Our educational games cover topics from sepsis to safeguarding and are being used in hospitals, care homes, schools and universities all over the world to improve staff training and development. But did you realise that most of them were invented at the frontline, by someone just like you?
Since 2004 we’ve developed over 60 games that cover subjects from team performance to infection control. We are incredibly fortunate because many of these games were invented by frontline staff who asked us to develop and refine them for a wider audience. Practitioners, educators and academics come to us with games they’ve developed at their kitchen table, or with ideas for games, and we then help them to create a professional product. We then sell those games and share the profit with the inventors (usually the individual’s employer).

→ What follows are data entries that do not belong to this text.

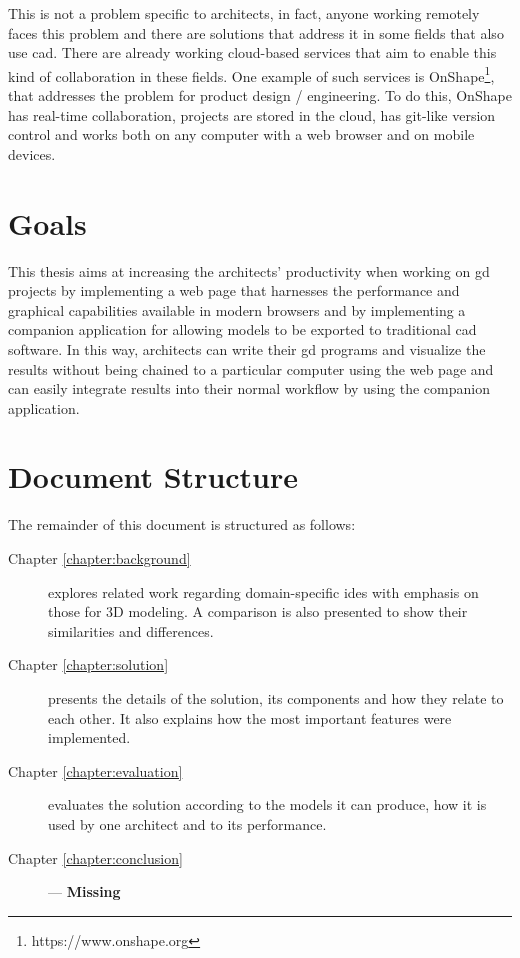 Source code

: This is not a problem specific to architects, in fact, anyone working remotely faces this problem and there are solutions that address it in some fields that also use \gls{cad}.
There are already working cloud-based services that aim to enable this kind of collaboration in these fields.
One example of such services is OnShape\footnote{https://www.onshape.org}, that addresses the problem for product design / engineering.
To do this, OnShape has real-time collaboration, projects are stored in the cloud, has git-like version control and works both on any computer with a web browser and on mobile devices.


\section{Goals}
This thesis aims at increasing the architects' productivity when working on \gls{gd} projects by implementing a web page that harnesses the performance and graphical capabilities available in modern browsers and by implementing a companion application for allowing models to be exported to traditional \gls{cad} software.
In this way, architects can write their \gls{gd} programs and visualize the results without being chained to a particular computer using the web page and can easily integrate results into their normal workflow by using the companion application.


\section{Document Structure}
The remainder of this document is structured as follows:
\begin{description}
  \item[Chapter \ref{chapter:background}] explores related work regarding domain-specific \glspl{ide} with emphasis on those for 3D modeling. A comparison is also presented to show their similarities and differences.
  \item[Chapter \ref{chapter:solution}] presents the details of the solution, its components and how they relate to each other. It also explains how the most important features were implemented.
  \item[Chapter \ref{chapter:evaluation}] evaluates the solution according to the models it can produce, how it is used by one architect and to its performance.
  \item[Chapter \ref{chapter:conclusion}] --- {\bf Missing }
\end{description}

Our games get lots of attention in the press including Nursing Times, British Journal of Nursing and HSJ which means that you and your organisation will be recognised as innovators in training and improvement.
Most of our partners have never developed a game before and they tell us it’s an exciting and enjoyable process. We’ve developed an effective process for working with partners that ensures developing the game doesn’t interfere with their day job. Our partners tell us it’s a real thrill when the first copy of their game is delivered. It’s even more satisfying when positive feedback begins to arrive from colleagues who are using their game.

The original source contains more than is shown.